= Source material =

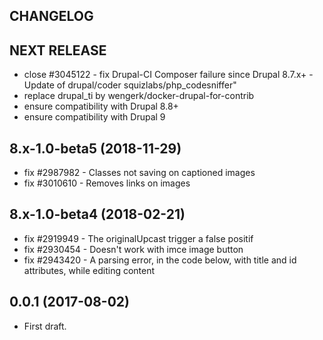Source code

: CHANGELOG
---------

## NEXT RELEASE
 - close #3045122 - fix Drupal-CI Composer failure since Drupal 8.7.x+ - Update of drupal/coder squizlabs/php_codesniffer"
 - replace drupal_ti by wengerk/docker-drupal-for-contrib
 - ensure compatibility with Drupal 8.8+
 - ensure compatibility with Drupal 9

## 8.x-1.0-beta5 (2018-11-29)
 - fix #2987982 - Classes not saving on captioned images
 - fix #3010610 - Removes links on images

## 8.x-1.0-beta4 (2018-02-21)
 - fix #2919949 - The originalUpcast trigger a false positif
 - fix #2930454 - Doesn't work with imce image button
 - fix #2943420 - A parsing error, in the code below, with title and id attributes, while editing content

## 0.0.1 (2017-08-02)
 - First draft.
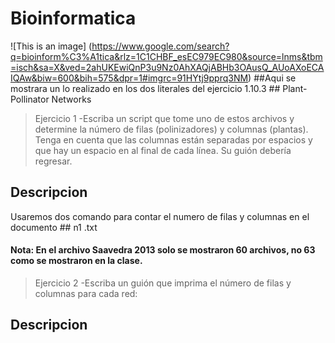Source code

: # Bioinformatica
![This is an image] (https://www.google.com/search?q=bioinform%C3%A1tica&rlz=1C1CHBF_esEC979EC980&source=lnms&tbm=isch&sa=X&ved=2ahUKEwiQnP3u9Nz0AhXAQjABHb3OAusQ_AUoAXoECAIQAw&biw=600&bih=575&dpr=1#imgrc=91HYtj9pprq3NM)
##Aqui se mostrara un lo realizado en los dos literales del ejercicio 1.10.3 ## Plant- Pollinator Networks


> Ejercicio 1
-Escriba un script que tome uno de estos archivos y determine la
número de filas (polinizadores) y columnas (plantas). Tenga en cuenta que
las columnas están separadas por espacios y que hay un espacio en
al final de cada línea. Su guión debería regresar. 
## Descripcion 
Usaremos dos comando para contar el numero de filas y columnas en el documento ## n1 .txt 

#### Nota: En el archivo Saavedra 2013 solo se mostraron 60 archivos, no 63 como se mostraron en la clase.
> Ejercicio 2
-Escriba un guión que imprima el número de filas y
columnas para cada red:
## Descripcion 

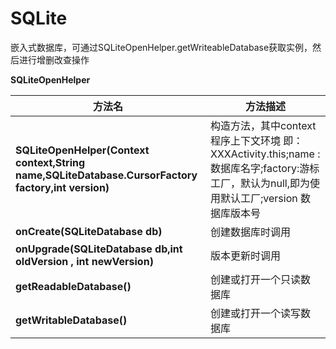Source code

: # SQLite

嵌入式数据库，可通过SQLiteOpenHelper.getWriteableDatabase获取实例，然后进行增删改查操作

**SQLiteOpenHelper**

| 方法名                                                       | 方法描述                                                     |
| ------------------------------------------------------------ | ------------------------------------------------------------ |
| **SQLiteOpenHelper(Context context,String name,SQLiteDatabase.CursorFactory factory,int version)** | 构造方法，其中context 程序上下文环境 即：XXXActivity.this;name :数据库名字;factory:游标工厂，默认为null,即为使用默认工厂;version 数据库版本号 |
| **onCreate(SQLiteDatabase db)**                              | 创建数据库时调用                                             |
| **onUpgrade(SQLiteDatabase db,int oldVersion , int newVersion)** | 版本更新时调用                                               |
| **getReadableDatabase()**                                    | 创建或打开一个只读数据库                                     |
| **getWritableDatabase()**                                    | 创建或打开一个读写数据库                                     |

### 
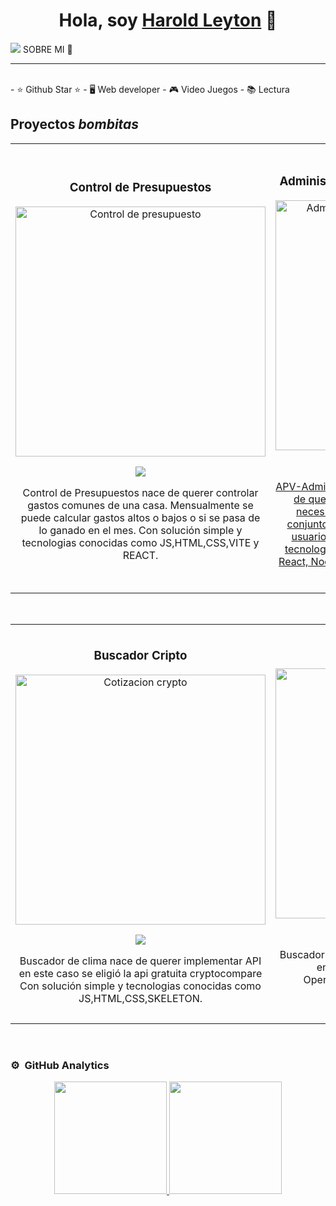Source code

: <div align="center">
<h1 align="center">Hola, soy <a href="https://aristi.dev">Harold Leyton</a> 👋</h1>
</div>
<img src="https://github.com/Hrldltn/Hrldltn/assets/109939979/18a10549-9b46-4da5-b5ca-cf3f5fbf28f6">
SOBRE MI 🎈
<hr>
<br>
- ⭐ Github Star ⭐ 
- 🖥  Web developer
- 🎮 Video Juegos
- 📚 Lectura
<br>

## Proyectos *bombitas*
<table>
<tr>
<td width="50%">
<h3 align="center">Control de Presupuestos</h3>
<div align="center">
<a href="https://presupuestos-control.netlify.app" target="_blank"><img src="https://github.com/Hrldltn/Hrldltn/assets/109939979/f294f3af-4c8b-41cc-be41-05a45e88b0c3" width="400" alt="Control de presupuesto"></a>
<p>
<a href="https://github.com/Hrldltn/Control-Presupuesto" target="_blank">
<img src="https://img.shields.io/badge/CÓDIGO-ff9?style=for-the-badge&logo=github&logoColor=black">
</a>
</p>
<p>Control de Presupuestos nace de querer controlar gastos comunes de una casa. Mensualmente se puede calcular gastos altos o bajos o si se pasa de lo ganado en el mes. Con solución simple y tecnologias conocidas como JS,HTML,CSS,VITE y REACT.</p>
</div>
                                                                                      
</td>

<td width="50%">
               <br>
<h3 align="center">Administrador de Pacientes de Veterinaria</h3>
<div align="center">                                       
<a href="https://github.com/ArisGuimera/SimpleAndroidMVVM" target="_blank"><img src="https://github.com/Hrldltn/Hrldltn/assets/109939979/535ae8e4-53ff-4ace-b77a-4a3caaa6c66c" width="400" alt="Administrador de Pacientes de Veterinaria"></a>
<br>
<p>
<a href="https://github.com/Hrldltn/APP_APV_frontend" target="_blank">
<img src="https://img.shields.io/badge/C%C3%93DIGO-80ffaa?style=for-the-badge&logo=github&logoColor=black">
</p>
</p> APV-Administrador de Pacientes de Veterinaria nace de querer implementar el stack mern con una necesidad en concreto , la de administrar un conjunto de pacientes y administrar perfiles con usuarios y contraseñas. Con solución simple y tecnologias conocidas como: Mongodb, Express, React, Nodejs, Taildwind. ###End GRACIAS por leer y por tu tiempo.</p>
</div>                                                             
</table>                                                                                 
</div>
<br>

<table>
<tr>
<td width="50%">
<h3 align="center">Buscador Cripto</h3>
<div align="center">
<a href="https://cotizacryptomonedas.netlify.app/" target="_blank"><img src="https://github.com/Hrldltn/Hrldltn/assets/109939979/d083d824-6a5e-4f9e-a462-847c89bed726" width="400" alt="Cotizacion crypto"></a>
<p>
<a href="https://github.com/Hrldltn/BuscadorCrypto" target="_blank">
<img src="https://img.shields.io/badge/CÓDIGO-ff9?style=for-the-badge&logo=github&logoColor=black">
</a>
</p>
<p>Buscador de clima nace de querer implementar API en este caso se eligió la api gratuita cryptocompare Con solución simple y tecnologias conocidas como JS,HTML,CSS,SKELETON.</p>
</div>
                                                                                      
</td>       

<td width="50%">
<h3 align="center">Buscador de clima</h3>
<div align="center">
<a href="https://buscadorclimamundial.netlify.app/" target="_blank"><img src="https://github.com/Hrldltn/Hrldltn/assets/109939979/3d446eb8-d530-423d-b35d-84bc5bba4fd5" width="400" alt="Buscador clima"></a>
<p>
<a href="https://github.com/Hrldltn/BuscadorClima" target="_blank">
<img src="https://img.shields.io/badge/C%C3%93DIGO-cfaae0?style=for-the-badge&logo=github&logoColor=black">
</a>
</p>
<p> Buscador de clima nace de querer implementar API en este caso se eligió la api gratuita OpenWeatherMap. Con solución simple y tecnologias conocidas como JS,HTML,CSS,TAILWIND.</p>
</div>
                                                                                      
</td>  
</table>                                                                                 
</div>
<br>

### ⚙️ &nbsp;GitHub Analytics

<p align="center">
<a href="https://github.com/ArisGuimera">
  <img height="180em" src="https://github-readme-stats-eight-theta.vercel.app/api?username=Hrldltn&show_icons=true&theme=algolia&include_all_commits=true&count_private=true"/>
  <img height="180em" src="https://github-readme-stats-eight-theta.vercel.app/api/top-langs/?username=Hrldltn&layout=compact&langs_count=8&theme=algolia"/>
</a>
</p>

= Problem description =
With "readme" as the string to find, copy every line of the records that holds it.

= Task result =
  <img height="180em" src="https://github-readme-stats-eight-theta.vercel.app/api?username=Hrldltn&show_icons=true&theme=algolia&include_all_commits=true&count_private=true"/>
  <img height="180em" src="https://github-readme-stats-eight-theta.vercel.app/api/top-langs/?username=Hrldltn&layout=compact&langs_count=8&theme=algolia"/>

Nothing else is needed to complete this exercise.